Я глянул на него и говорю: «Я не пленный, а парламентер».
«Кто вас разберет — парламентер или разведчик», — отвечает он.
Я засмеялся и говорю, что разведчики так не ходят.
«Я же в открытую. А потом судите сами: пришел я к вам без оружия, зачем же мне бежать?»
«Резонно, — ответил Боровских и, помолчав, приказал меня накормить. — Ладно, утром все решим», — закончил он.
В эту ночь ни он, ни я не спали. Я опасался, что ночью все же они могут меня прикончить и банда уйдет в тайгу заметать следы. Боровских тоже было над чем подумать.
— Что же он придумал? — опять не удержался я от вопроса.
— Согласился. Утром мы с ним вдвоем на санках выехали из тайги, а к вечеру сели на иркутский поезд.
Проехали несколько часов, я задремал, а пан атаман дал деру.
— Как так?
— Сбежал. Испугался. Передумал, подлец!
— И что же ты?
— Отправился обратно в тайгу. Через сутки добрался. Снова нашел банду. Вижу — ребятки митингуют.
Я — к атаману. «Что же ты, такой-растакой, — говорю, — обманываешь? Не держишь слова! Что мне, делать нечего, — за тобой взад-вперед гоняться?..» В общем, я его убедил. Поехали снова…
— А что было потом?
— Потом? — машинально повторил Григории. Видимо, мысли его от воспоминаний уже переключились на что-то другое. — Потом банда сдалась… В полном составе…
— Но согласись, что ты рисковал головой.
— Может быть… Может быть… А ты что бы предпочел? — неожиданно резко он встал с постели и заходил по комнате. — Ты бы предпочел, чтобы мы поставили под пулеметы и виноватых, и ошибающихся, и просто сбитых с толку людей, ничего плохого Советской власти еще не сделавших.

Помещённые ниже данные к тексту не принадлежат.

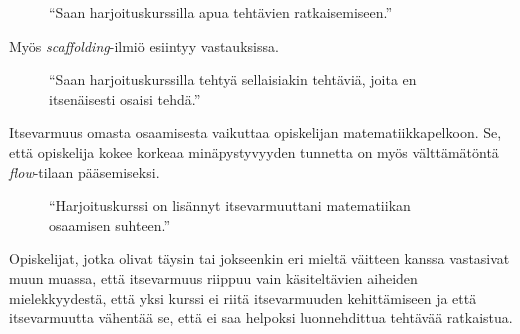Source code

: \begin{figure}[h!]
\centering
{}
\caption{``Saan harjoituskurssilla apua tehtävien ratkaisemiseen.''}
\end{figure}

Myös \emph{scaffolding}-ilmiö esiintyy vastauksissa.

\begin{figure}[h!]
\centering
{}
\caption{``Saan harjoituskurssilla tehtyä sellaisiakin tehtäviä, joita en itsenäisesti osaisi tehdä.''}
\end{figure}

Itsevarmuus omasta osaamisesta vaikuttaa opiskelijan matematiikkapelkoon.
Se, että opiskelija kokee korkeaa minäpystyvyyden tunnetta on myös välttämätöntä \emph{flow}-tilaan pääsemiseksi.

\begin{figure}[h!]
\centering
{}
\caption{``Harjoituskurssi on lisännyt itsevarmuuttani matematiikan osaamisen suhteen.''}
\end{figure}

Opiskelijat, jotka olivat täysin tai jokseenkin eri mieltä väitteen kanssa vastasivat muun muassa, että itsevarmuus riippuu vain käsiteltävien aiheiden mielekkyydestä, että yksi kurssi ei riitä itsevarmuuden kehittämiseen ja että itsevarmuutta vähentää se, että ei saa helpoksi luonnehdittua tehtävää ratkaistua.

Если бы мы окружили банду без предупреждения, был бы бой. А в бою некогда разбираться. Сколько народу погубили бы зря… Не думать об этом человек не имеет права…
Он помолчал немного, а затем, с лукавой улыбкой глядя на меня, добавил:
— Я ведь не с закрытыми глазами. Сперва под видом кооператора походил по деревням, где жили семьи членов бандитской шайки. Их жены, матери и отцы были настроены против главаря… все хотели жить без тревог и волнений, без страха за жизнь близких им людей. Всех звала земля… хлебушко хотели сеять и мирно жить. Ведь был 1934 год… Все сомнения и трудности остались позади… Я знал, что темными ночами мужики из банды нет-нет да пробирались к споим, и бабы пилили их, ругали… Вот так-то было дело… — И Григорий рассмеялся, хлопнул себя по колену и, раздеваясь, сказал: — А теперь давай спать!

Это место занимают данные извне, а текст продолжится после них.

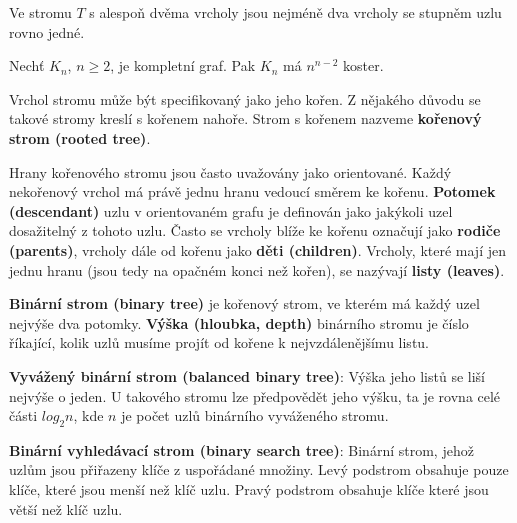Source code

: \begin{theorem}
Ve stromu $T$ s alespoň dvěma vrcholy jsou nejméně dva vrcholy se stupněm uzlu rovno jedné.
\end{theorem}

\begin{theorem}[Cayley]
Nechť $K_n$, $n \geq 2$, je kompletní graf. Pak $K_n$ má $n^{n-2}$ koster.
\end{theorem}

\begin{definition}
Vrchol stromu může být specifikovaný jako jeho kořen. Z nějakého důvodu se takové stromy kreslí s kořenem nahoře. Strom s kořenem nazveme \textbf{kořenový strom (rooted tree)}.
\end{definition}

\begin{definition}
Hrany kořenového stromu jsou často uvažovány jako orientované. Každý nekořenový vrchol má právě jednu hranu vedoucí směrem ke kořenu. \textbf{Potomek (descendant)} uzlu v orientovaném grafu je definován jako jakýkoli uzel dosažitelný z tohoto uzlu. Často se vrcholy blíže ke kořenu označují jako \textbf{rodiče (parents)}, vrcholy dále od kořenu jako \textbf{děti (children)}. Vrcholy, které mají jen jednu hranu (jsou tedy na opačném konci než kořen), se nazývají \textbf{listy (leaves)}.
\end{definition}

\begin{definition}
\textbf{Binární strom (binary tree)} je kořenový strom, ve kterém má každý uzel nejvýše dva potomky. \textbf{Výška (hloubka, depth)} binárního stromu je číslo říkající, kolik uzlů musíme projít od kořene k nejvzdálenějšímu listu.
\end{definition}

\begin{definition}
\textbf{Vyvážený binární strom (balanced binary tree)}: Výška jeho listů se liší nejvýše o jeden. U takového stromu lze předpovědět jeho výšku, ta je rovna celé části $log_2 n$, kde $n$ je počet uzlů binárního vyváženého stromu.
\end{definition}

\begin{definition}
\textbf{Binární vyhledávací strom (binary search tree)}: Binární strom, jehož uzlům jsou přiřazeny klíče z uspořádané množiny. Levý podstrom obsahuje pouze klíče, které jsou menší než klíč uzlu. Pravý podstrom obsahuje klíče které jsou větší než klíč uzlu.
\end{definition}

Из скупых строк личного дела мы узнаем еще, что в 1924–1925 годах Григории Сыроежкин участвовал в подавлении контрреволюционного повстанчества в Чечне, в 1929 году командовал отрядом, боровшимся с бандами в Монголии и Ойротии, а в 1936-м участвовал в ликвидации в Ленинграде террористической и шпионско-фашистской организации, созданной германской разведкой. Бывал в Германии, Польше, Маньчжурии, Корее и некоторых других странах, имел много поощрений и боевых наград. Но все это уже утерянные звенья в цепи его героической жизни.

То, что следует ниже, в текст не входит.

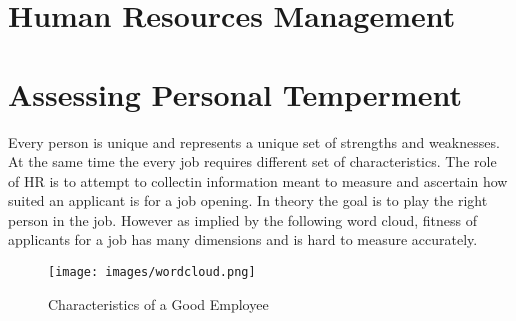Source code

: \documentclass[]{book}
\begin{document}
\hypertarget{human-resources-management}{%
\section{Human Resources Management}\label{human-resources-management}}

\hypertarget{assessing-personal-temperment}{%
\section{Assessing Personal Temperment}\label{assessing-personal-temperment}}

Every person is unique and represents a unique set of strengths and weaknesses. At the same time the every job requires different set of characteristics. The role of HR is to attempt to collectin information meant to measure and ascertain how suited an applicant is for a job opening. In theory the goal is to play the right person in the job. However as implied by the following word cloud, fitness of applicants for a job has many dimensions and is hard to measure accurately.

\begin{figure}
\centering
\texttt{[image: images/wordcloud.png]}
\caption{Characteristics of a Good Employee}
\end{figure}
\end{document}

ПОСЛЕДНИЕ ДНИ НА ИСПАНСКОЙ ЗЕМЛЕ
Прошел месяц после возвращения с Балеарских островов. Мятежники продолжали стремительное наступление. Пала Барселона. Десятки тысяч людей бежали к границе Франции. Бесконечной вереницей двигались машины, повозки и толпы беженцев. Временами появлялась вражеская авиация и безнаказанно расстреливала бегущих. Трупы убитых лежали по краям дороги. Отряды республиканской армии прикрывали это бегство, спасая раненых и беженцев от жестокой мести фашистов.
Последнюю ночь на испанском земле мы провели в горном лесу на склонах Пиренеев. Запомнились мне мокрые черные стволы вековых пробковых дубов, плотный туман, застрявший меж деревьев, и в нем — расплывчатое пятно дымного костра. Казалось, нас окружала пустыня, а мир, наполненный людьми, оставался где-то далеко-далеко, за тысячи километров… В душе — щемящая тоска, грусть и печаль.
На рассвете группа из восьми человек, бойцов Мадридского отряда, оказавшихся в Каталонии, отходила по дороге на Льянос, к последнему пограничному городку Портбу, когда-то первому для меня на испанской земле. До него оставалось тридцать шесть километров.
Виктор и Таба шли последними. Они минировали мосты. Пока Виктор пристраивал заряд, Таба бил из ручного пулемета по марокканскому разъезду, который шел по пятам. Виктор поджигал бикфордов шнур от горящей сигары. «Готово!» — говорил он. Тогда они садились на велосипеды и мчались к следующему мостику.